Honor Relatives Who Have Passed
Whether you create a special space for your family members who have passed by setting out framed photos or simply take a moment before dinner to remember them, including your ancestors in your Thanksgiving experience, can bring about profound feelings of gratitude and connection. Share memories, tell funny stories, choose a favorite quality of theirs that you’d like to embody this year.
Play a Gratitude Guessing Game
At the beginning of the evening, have every guest write down what they’re most thankful for on a slip of paper, fold it up, and place it in a gratitude jar. After dinner or during dessert, have everyone go around and choose a piece of paper. They read the gratitude note aloud and try to guess who it belongs to. It is not only a great way to have fun, but it encourages everyone to be creative with their thanks—if everyone writes down “my family” or “my health,” the game will be over pretty quick. Be sure to remind your guests to make their gratitude note extra special.
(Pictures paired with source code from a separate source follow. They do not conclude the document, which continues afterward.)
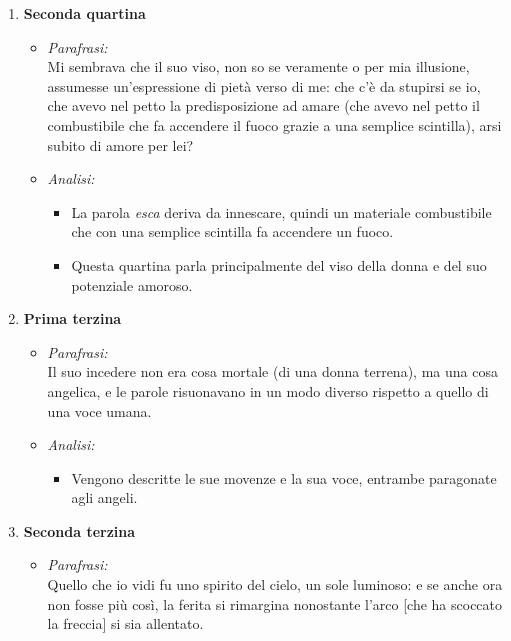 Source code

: \documentclass{article}
\begin{document}
\begin{enumerate}
\begin{enumerate}[label=]
            \item \textbf{Seconda quartina}
                \begin{itemize}[label=]
                    \item \textit{Parafrasi:}\\
                        Mi sembrava che il suo viso, non so se veramente o per mia illusione, assumesse un'espressione di pietà verso di me: che c'è da stupirsi se io, che avevo nel petto la predisposizione ad amare (che avevo nel petto il combustibile che fa accendere il fuoco grazie a una semplice scintilla), arsi subito di amore per lei?
                    \item \textit{Analisi:}
                        \begin{itemize}
                            \item La parola \textit{esca} deriva da innescare, quindi un materiale combustibile che con una semplice scintilla fa accendere un fuoco.
                            \item Questa quartina parla principalmente del viso della donna e del suo potenziale amoroso.
                        \end{itemize}
                \end{itemize}
            \item \textbf{Prima terzina}
                \begin{itemize}[label=]
                    \item \textit{Parafrasi:}\\
                        Il suo incedere non era cosa mortale (di una donna terrena), ma una cosa angelica, e le parole risuonavano in un modo diverso rispetto a quello di una voce umana.
                    \item \textit{Analisi:}
                        \begin{itemize}
                            \item Vengono descritte le sue movenze e la sua voce, entrambe paragonate agli angeli.
                        \end{itemize}
                \end{itemize}
            \item \textbf{Seconda terzina}
                \begin{itemize}[label=]
                    \item \textit{Parafrasi:}\\
                        Quello che io vidi fu uno spirito del cielo, un sole luminoso: e se anche ora non fosse più così, la ferita si rimargina nonostante l'arco [che ha scoccato la freccia] si sia allentato.

\end{itemize}
\end{enumerate}
\end{enumerate}
\end{document}
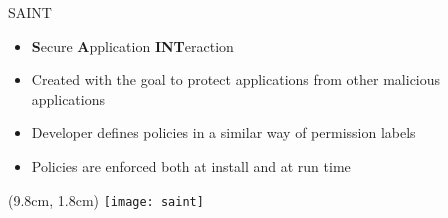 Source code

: \begin{frame}{SAINT}

\fontsize{15pt}{0}\selectfont

\begin{itemize}
\item \textbf{S}ecure \textbf{A}pplication \textbf{INT}eraction

\vfill

\item Created with the goal to protect applications from other malicious
applications

\vfill

\item Developer defines policies in a similar way of permission labels

\vfill

\item Policies are enforced both at install and at run time
\end{itemize}

\begin{textblock*}{1cm}(9.8cm, 1.8cm)
    \texttt{[image: saint]}
\end{textblock*}

\end{frame} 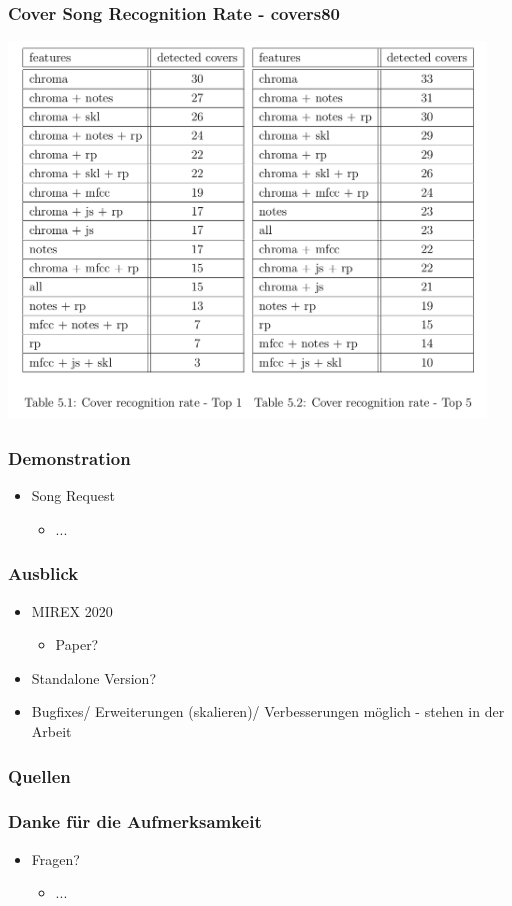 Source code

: \documentclass[12pt]{FSUBeamer_official}
\begin{document}
\begin{frame}
	\frametitle{Cover Song Recognition Rate - covers80}
	\begin{minipage}[b]{0.75\linewidth}
		\centering
		\includegraphics[width=0.95\textwidth]{pics/SparkFeat/covers.png}	
	\end{minipage}
\end{frame}

\begin{frame}
	\frametitle{Demonstration}
	\begin{itemize}
		\item Song Request 
		\begin{itemize}
			\item ...
		\end{itemize}
	\end{itemize}
\end{frame}

\begin{frame}
	\frametitle{Ausblick}
	\begin{itemize}
		\item MIREX 2020
		\begin{itemize}
			\item Paper?
		\end{itemize}
		\item Standalone Version?
		\item Bugfixes/ Erweiterungen (skalieren)/ Verbesserungen möglich - stehen in der Arbeit
	\end{itemize}
\end{frame}

\begin{frame}
	\frametitle{Quellen}
	
		
\end{frame}

\begin{frame}
	\frametitle{Danke für die Aufmerksamkeit}
	\begin{itemize}
		\item Fragen?
		\begin{itemize}
			\item ...
		\end{itemize}
	\end{itemize}
\end{frame}
\end{document}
Build Care Packages Together
While it may feel like a great idea, Thanksgiving isn’t actually the best day to volunteer at soup kitchens or with food delivery services. With so many one-day volunteers, there’s no time to train anyone how to do things. Instead, invite each of your guests to skip the usual wine or flowers hostess gift and bring canned goods, paper plates and utensils, and scarves and mittens. You can all spend time building care packages that can be donated to your local shelter the next day. It will be a warm welcome to people in need and will foster a new kind of gratitude for you and your family.
Happy Thanksgiving to those in the US and happy wishes to all of those who give thanks today.
What are your Thanksgiving Traditions? If you don’t have any, which ones will you start? I can’t wait to hear all about how you decide to celebrate gratitude with your loved ones this year and every year.